> _WHAT THIS TASK INVOLVES_: The lines to extract run from the start of the records through the line with "[34] M. Cloots, P.J.", both ends included; drop the pictures.

Content starts

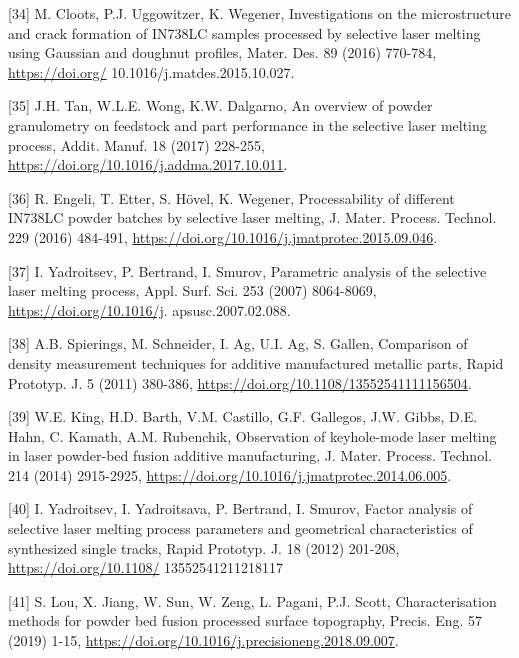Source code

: \documentclass[10pt]{article}
\begin{document}
[34] M. Cloots, P.J. Uggowitzer, K. Wegener, Investigations on the microstructure and crack formation of IN738LC samples processed by selective laser melting using Gaussian and doughnut profiles, Mater. Des. 89 (2016) 770-784, \href{https://doi.org/}{https://doi.org/} 10.1016/j.matdes.2015.10.027.

[35] J.H. Tan, W.L.E. Wong, K.W. Dalgarno, An overview of powder granulometry on feedstock and part performance in the selective laser melting process, Addit. Manuf. 18 (2017) 228-255, \href{https://doi.org/10.1016/j.addma.2017.10.011}{https://doi.org/10.1016/j.addma.2017.10.011}.

[36] R. Engeli, T. Etter, S. Hövel, K. Wegener, Processability of different IN738LC powder batches by selective laser melting, J. Mater. Process. Technol. 229 (2016) 484-491, \href{https://doi.org/10.1016/j.jmatprotec.2015.09.046}{https://doi.org/10.1016/j.jmatprotec.2015.09.046}.

[37] I. Yadroitsev, P. Bertrand, I. Smurov, Parametric analysis of the selective laser melting process, Appl. Surf. Sci. 253 (2007) 8064-8069, \href{https://doi.org/10.1016/j}{https://doi.org/10.1016/j}. apsusc.2007.02.088.

[38] A.B. Spierings, M. Schneider, I. Ag, U.I. Ag, S. Gallen, Comparison of density measurement techniques for additive manufactured metallic parts, Rapid Prototyp. J. 5 (2011) 380-386, \href{https://doi.org/10.1108/13552541111156504}{https://doi.org/10.1108/13552541111156504}.

[39] W.E. King, H.D. Barth, V.M. Castillo, G.F. Gallegos, J.W. Gibbs, D.E. Hahn, C. Kamath, A.M. Rubenchik, Observation of keyhole-mode laser melting in laser powder-bed fusion additive manufacturing, J. Mater. Process. Technol. 214 (2014) 2915-2925, \href{https://doi.org/10.1016/j.jmatprotec.2014.06.005}{https://doi.org/10.1016/j.jmatprotec.2014.06.005}.

[40] I. Yadroitsev, I. Yadroitsava, P. Bertrand, I. Smurov, Factor analysis of selective laser melting process parameters and geometrical characteristics of synthesized single tracks, Rapid Prototyp. J. 18 (2012) 201-208, \href{https://doi.org/10.1108/}{https://doi.org/10.1108/} 13552541211218117

[41] S. Lou, X. Jiang, W. Sun, W. Zeng, L. Pagani, P.J. Scott, Characterisation methods for powder bed fusion processed surface topography, Precis. Eng. 57 (2019) 1-15, \href{https://doi.org/10.1016/j.precisioneng.2018.09.007}{https://doi.org/10.1016/j.precisioneng.2018.09.007}.
\end{document}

Content ends

> _WRITTEN RESPONSE_:
Source code

: \documentclass[10pt]{article}
\begin{document}
[34] M. Cloots, P.J. Uggowitzer, K. Wegener, Investigations on the microstructure and crack formation of IN738LC samples processed by selective laser melting using Gaussian and doughnut profiles, Mater. Des. 89 (2016) 770-784, \href{https://doi.org/}{https://doi.org/} 10.1016/j.matdes.2015.10.027.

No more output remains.